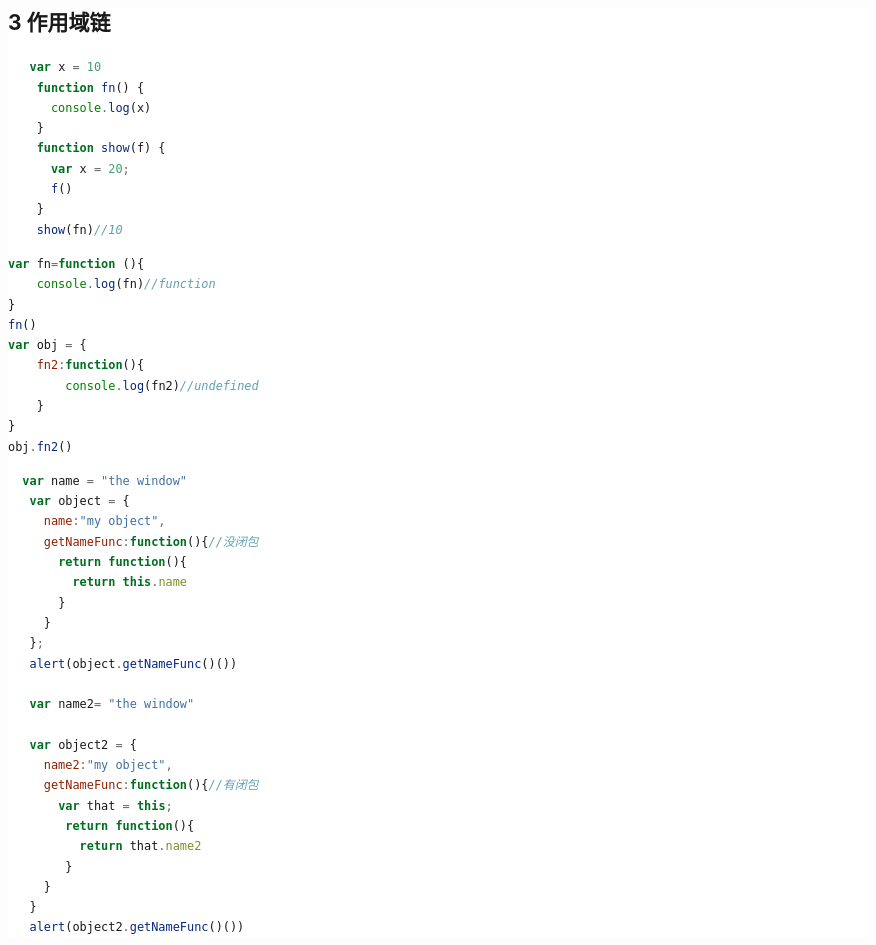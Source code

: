 ## 3 作用域链

```js
   var x = 10
    function fn() {
      console.log(x)
    }
    function show(f) {
      var x = 20;
      f()
    }
    show(fn)//10
```

```js
var fn=function (){
    console.log(fn)//function
}
fn()
var obj = {
    fn2:function(){
        console.log(fn2)//undefined
    }
}
obj.fn2()
```

```js
  var name = "the window"
   var object = {
     name:"my object",
     getNameFunc:function(){//没闭包
       return function(){
         return this.name
       }
     }
   };
   alert(object.getNameFunc()())

   var name2= "the window"

   var object2 = {
     name2:"my object",
     getNameFunc:function(){//有闭包
       var that = this;
        return function(){
          return that.name2
        }
     }
   }
   alert(object2.getNameFunc()())
```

══════════════════════════════

What needs to be done:
Return every record exactly, without the pictures.

Completed exercise:
Source code

: ## 3 作用域链

```js
   var x = 10
    function fn() {
      console.log(x)
    }
    function show(f) {
      var x = 20;
      f()
    }
    show(fn)//10
```

```js
var fn=function (){
    console.log(fn)//function
}
fn()
var obj = {
    fn2:function(){
        console.log(fn2)//undefined
    }
}
obj.fn2()
```

```js
  var name = "the window"
   var object = {
     name:"my object",
     getNameFunc:function(){//没闭包
       return function(){
         return this.name
       }
     }
   };
   alert(object.getNameFunc()())

   var name2= "the window"

   var object2 = {
     name2:"my object",
     getNameFunc:function(){//有闭包
       var that = this;
        return function(){
          return that.name2
        }
     }
   }
   alert(object2.getNameFunc()())
```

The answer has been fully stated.